Indonesia seeks primary dealer to build IILM sukuk market

Published: 11 Mar 2014 - 01:24 am | Last Updated: 26 Jan 2022 - 05:03 pm

JAKARTA/SYDNEY: Indonesia’s central bank hopes to attract a local bank to sign up as primary dealer for short-term sukuk, or Islamic bonds, issued by the International Islamic Liquidity Management Corp (IILM), a body it helped establish in 2010 to address a lack of highly-liquid shariah compliant money market instruments.
Bank Indonesia is one of 10 shareholders in the Malaysia-based institution, but it still lacks a local dealer bank for IILM sukuk, bonds designed to help Islamic banks manage their short-term liquidity — a longstanding industry challenge.
Indonesia is Southeast Asia’s largest economy and the world’s most populous Muslim nation, but that potential has yet to translate into the country’s Islamic banking sector which remains underdeveloped.

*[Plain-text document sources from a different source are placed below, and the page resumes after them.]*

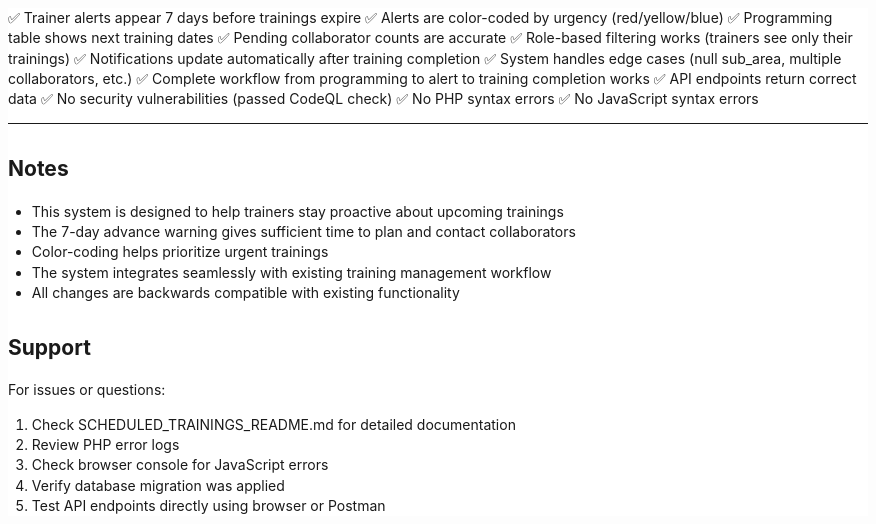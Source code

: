 ✅ Trainer alerts appear 7 days before trainings expire
✅ Alerts are color-coded by urgency (red/yellow/blue)
✅ Programming table shows next training dates
✅ Pending collaborator counts are accurate
✅ Role-based filtering works (trainers see only their trainings)
✅ Notifications update automatically after training completion
✅ System handles edge cases (null sub_area, multiple collaborators, etc.)
✅ Complete workflow from programming to alert to training completion works
✅ API endpoints return correct data
✅ No security vulnerabilities (passed CodeQL check)
✅ No PHP syntax errors
✅ No JavaScript syntax errors

---

## Notes

- This system is designed to help trainers stay proactive about upcoming trainings
- The 7-day advance warning gives sufficient time to plan and contact collaborators
- Color-coding helps prioritize urgent trainings
- The system integrates seamlessly with existing training management workflow
- All changes are backwards compatible with existing functionality

## Support

For issues or questions:
1. Check SCHEDULED_TRAININGS_README.md for detailed documentation
2. Review PHP error logs
3. Check browser console for JavaScript errors
4. Verify database migration was applied
5. Test API endpoints directly using browser or Postman
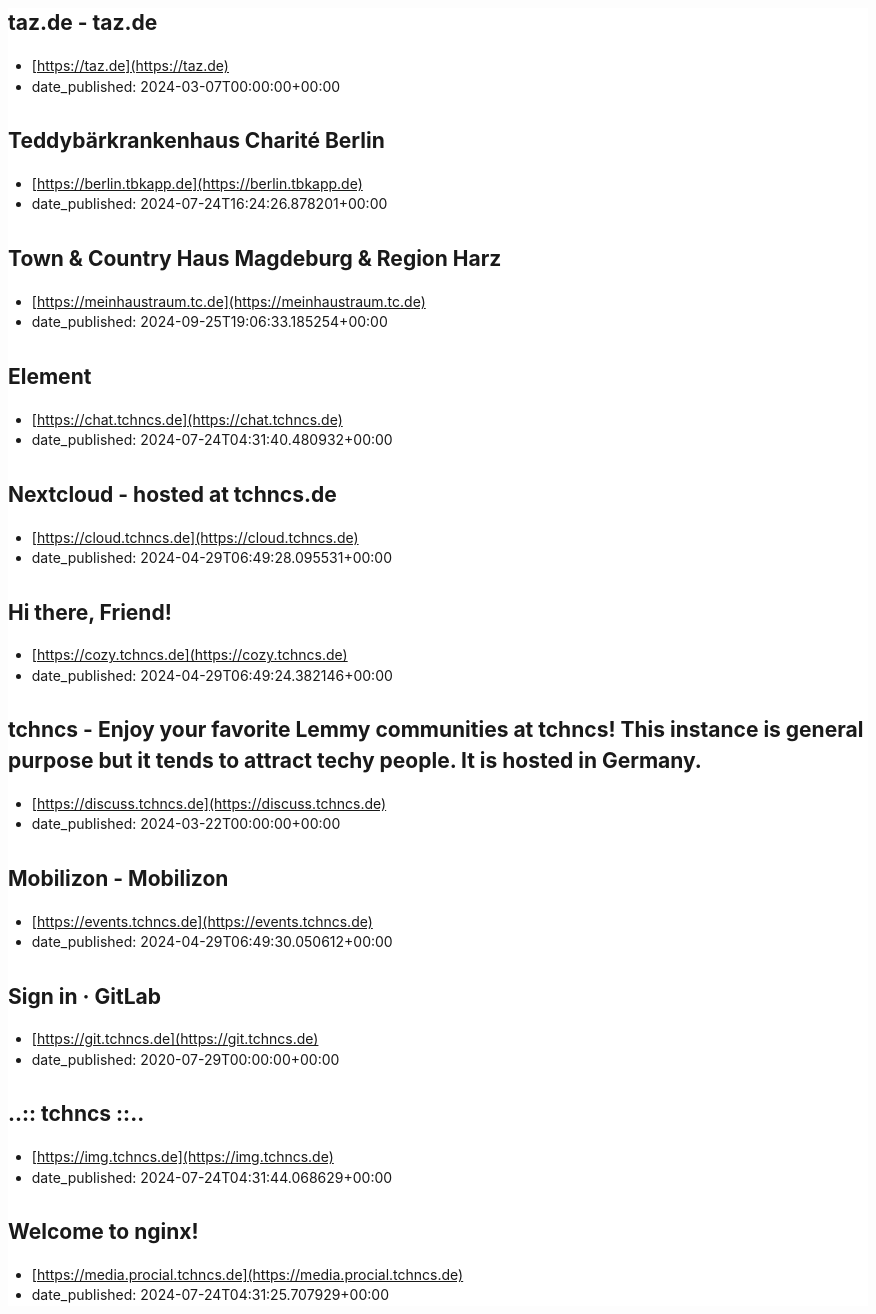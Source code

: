  ## taz.de - taz.de
 - [https://taz.de](https://taz.de)
 - date_published: 2024-03-07T00:00:00+00:00

 ## Teddybärkrankenhaus Charité Berlin
 - [https://berlin.tbkapp.de](https://berlin.tbkapp.de)
 - date_published: 2024-07-24T16:24:26.878201+00:00

 ## Town & Country Haus Magdeburg & Region Harz
 - [https://meinhaustraum.tc.de](https://meinhaustraum.tc.de)
 - date_published: 2024-09-25T19:06:33.185254+00:00

 ## Element
 - [https://chat.tchncs.de](https://chat.tchncs.de)
 - date_published: 2024-07-24T04:31:40.480932+00:00

 ## Nextcloud - hosted at tchncs.de
 - [https://cloud.tchncs.de](https://cloud.tchncs.de)
 - date_published: 2024-04-29T06:49:28.095531+00:00

 ## Hi there, Friend!
 - [https://cozy.tchncs.de](https://cozy.tchncs.de)
 - date_published: 2024-04-29T06:49:24.382146+00:00

 ## tchncs - Enjoy your favorite Lemmy communities at tchncs! This instance is general purpose but it tends to attract techy people. It is hosted in Germany.
 - [https://discuss.tchncs.de](https://discuss.tchncs.de)
 - date_published: 2024-03-22T00:00:00+00:00

 ## Mobilizon - Mobilizon
 - [https://events.tchncs.de](https://events.tchncs.de)
 - date_published: 2024-04-29T06:49:30.050612+00:00

 ## Sign in · GitLab
 - [https://git.tchncs.de](https://git.tchncs.de)
 - date_published: 2020-07-29T00:00:00+00:00

 ## ..:: tchncs ::..
 - [https://img.tchncs.de](https://img.tchncs.de)
 - date_published: 2024-07-24T04:31:44.068629+00:00

 ## Welcome to nginx!
 - [https://media.procial.tchncs.de](https://media.procial.tchncs.de)
 - date_published: 2024-07-24T04:31:25.707929+00:00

Since August last year, the IILM has issued three-month sukuk from a $1.35bn programme but secondary trading for the paper has yet to fully develop, even though there are now nine primary dealers globally to make a secondary market. “IILM sukuk just got issued recently, with limited outstanding, its illiquid and does not have secondary market. Hence, IILM sukuk is not yet well known by Indonesia-based primary dealers,” said Yati Kurniati, director of macroprudential policy at Bank Indonesia. 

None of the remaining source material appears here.